Lawinengefahr: Lage entspannt sich
Immer mehr Wintersportler sind abseits der Pisten unterwegs. Warum der Aufbau der Schneedecke in diesem Jahr vielerorts gefährlich ist
Gestern war das wieder so ein typischer Spätwinter-Tag in den Allgäuer Alpen: strahlender Sonnenschein und makellose, nordseitige Pulverschnee-Hänge. Für Tiefschnee-Freunde – oder „PowderFreaks“– ist das der Stoff, aus dem die Träume sind. „Man muss das einfach erlebt haben, wie das ist, in einen solchen Hang hinein zu fahren. Das ist unbeschreiblich“, sagt Thomas Bucher, Pressesprecher des Deutschen Alpenvereins (DAV) und selbst passionierter Alpinist.
Die Kehrseite des TiefschneeVergnügens: Mehrere Schneebrettunfälle hatten sich in den vergangenen zwei Wochen im Allgäu und in Vorarlberg ereignet. Drei Männer im Alter von 63, 71 und 73 Jahren kamen dabei ums Leben. Alle galten als extrem erfahren – zwei von ihnen waren Berg- und Skiführer, einer Bergwachtler.
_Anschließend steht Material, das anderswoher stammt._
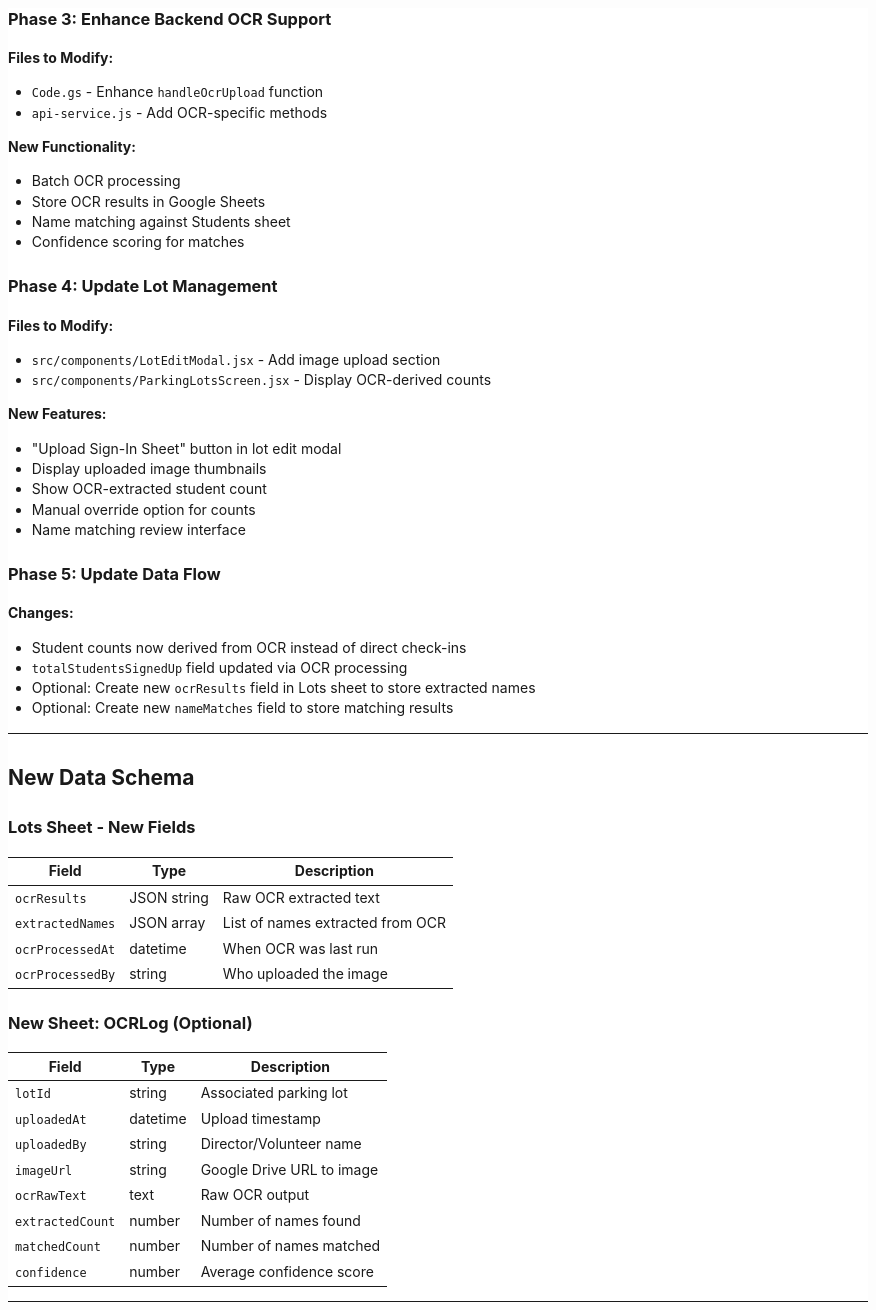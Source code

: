 ### Phase 3: Enhance Backend OCR Support
**Files to Modify:**
- `Code.gs` - Enhance `handleOcrUpload` function
- `api-service.js` - Add OCR-specific methods

**New Functionality:**
- Batch OCR processing
- Store OCR results in Google Sheets
- Name matching against Students sheet
- Confidence scoring for matches

### Phase 4: Update Lot Management
**Files to Modify:**
- `src/components/LotEditModal.jsx` - Add image upload section
- `src/components/ParkingLotsScreen.jsx` - Display OCR-derived counts

**New Features:**
- "Upload Sign-In Sheet" button in lot edit modal
- Display uploaded image thumbnails
- Show OCR-extracted student count
- Manual override option for counts
- Name matching review interface

### Phase 5: Update Data Flow
**Changes:**
- Student counts now derived from OCR instead of direct check-ins
- `totalStudentsSignedUp` field updated via OCR processing
- Optional: Create new `ocrResults` field in Lots sheet to store extracted names
- Optional: Create new `nameMatches` field to store matching results

---

## New Data Schema

### Lots Sheet - New Fields
| Field | Type | Description |
|-------|------|-------------|
| `ocrResults` | JSON string | Raw OCR extracted text |
| `extractedNames` | JSON array | List of names extracted from OCR |
| `ocrProcessedAt` | datetime | When OCR was last run |
| `ocrProcessedBy` | string | Who uploaded the image |

### New Sheet: OCRLog (Optional)
| Field | Type | Description |
|-------|------|-------------|
| `lotId` | string | Associated parking lot |
| `uploadedAt` | datetime | Upload timestamp |
| `uploadedBy` | string | Director/Volunteer name |
| `imageUrl` | string | Google Drive URL to image |
| `ocrRawText` | text | Raw OCR output |
| `extractedCount` | number | Number of names found |
| `matchedCount` | number | Number of names matched |
| `confidence` | number | Average confidence score |

---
Alpenvereins-Sprecher Bucher kennt die Gefahren: Teilweise sei der Schneedeckenaufbau „superheikel“. Das klingt zumindest für Laien erstaunlich. Denn im gesamten Alpenraum liegt in diesem Winter bekanntlich unterdurchschnittlich wenig Schnee. Der aber war zumindest in den Nordalpen immer bei viel Wind oder gar Sturm gefallen. Entsprechend haben sich in Rinnen und Mulden sogenannte Triebschnee-Ansammlungen gebildet.
Viel gefährlicher als beispielsweise im Allgäu sei derzeit jedoch die Situation in den Zentralalpen am Alpenhauptkamm, bestätigt der Bad Hindelanger Skibergsteiger und Lawinenexperte Christian Rath. Südlich des Inns liege überall zwar noch weit weniger Schnee als an der Alpennordseite. Doch der im Spätherbst gefallenen Schnee hat sich dort gehalten und darauf ist eine gefährliche Gleitschicht entstanden, als es im Dezember wochenlang sonnig und relativ mild war. Diese Schicht ist von frischem Schnee überdeckt. „Einen störanfälligen Schneedeckenaufbau“nennen das die Lawinenexperten. Wenn Skifahrer oder Snowboarder in einen solchen Hang einfahren, können sie ein Schneebrett auslösen.
Was vielen nicht klar ist: Auch Schneeschuhgeher sind gefährdet. Auch sie verändern die Verhältnisse in Hängen und können Lawinen auslösen. Während ein Skitourengeher bei der Abfahrt möglicherweise aus den rutschenden Schneemassen noch entkommen kann, haben die langsameren Schneeschuhgeher praktisch keine Fluchtmöglichkeit.
Nach den Worten Buchers sterben in den Alpen im Schnitt pro Winter etwa 100 Menschen bei Lawinenunfällen, in den bayerischen Alpen sind es fünf. Diese Zahlen sind seit Jahren relativ stabil. Obwohl sich die Zahl der Schneesportler abseits der Pisten in den beiden vergangenen Jahrzehnten vervielfacht hat, haben sich nicht mehr schwere Unfälle ereignet. Alpenvereinsmann Bucher führt das auf die bessere Sicherheitsausrüstung zurück – „und die Leute sind wohl auch besser ausgebildet“. Zur besseren Ausrüstung zählen mittlerweile die sogenannten ABS-Rucksäcke. Wird ein Sportler von einer Lawine erfasst, löst er den Airbag aus. Zwei aufgeblasene Ballons sollen helfen, ihn in den Schneemassen oben zu halten, sodass er nicht verschüttet wird. Mittlerweile hat sich die Schneebrett-Gefahr in den Allgäuer und Bayerischen Alpen entspannt. Gestern wurde sie mit Stufe zwei („mäßig“) angegeben.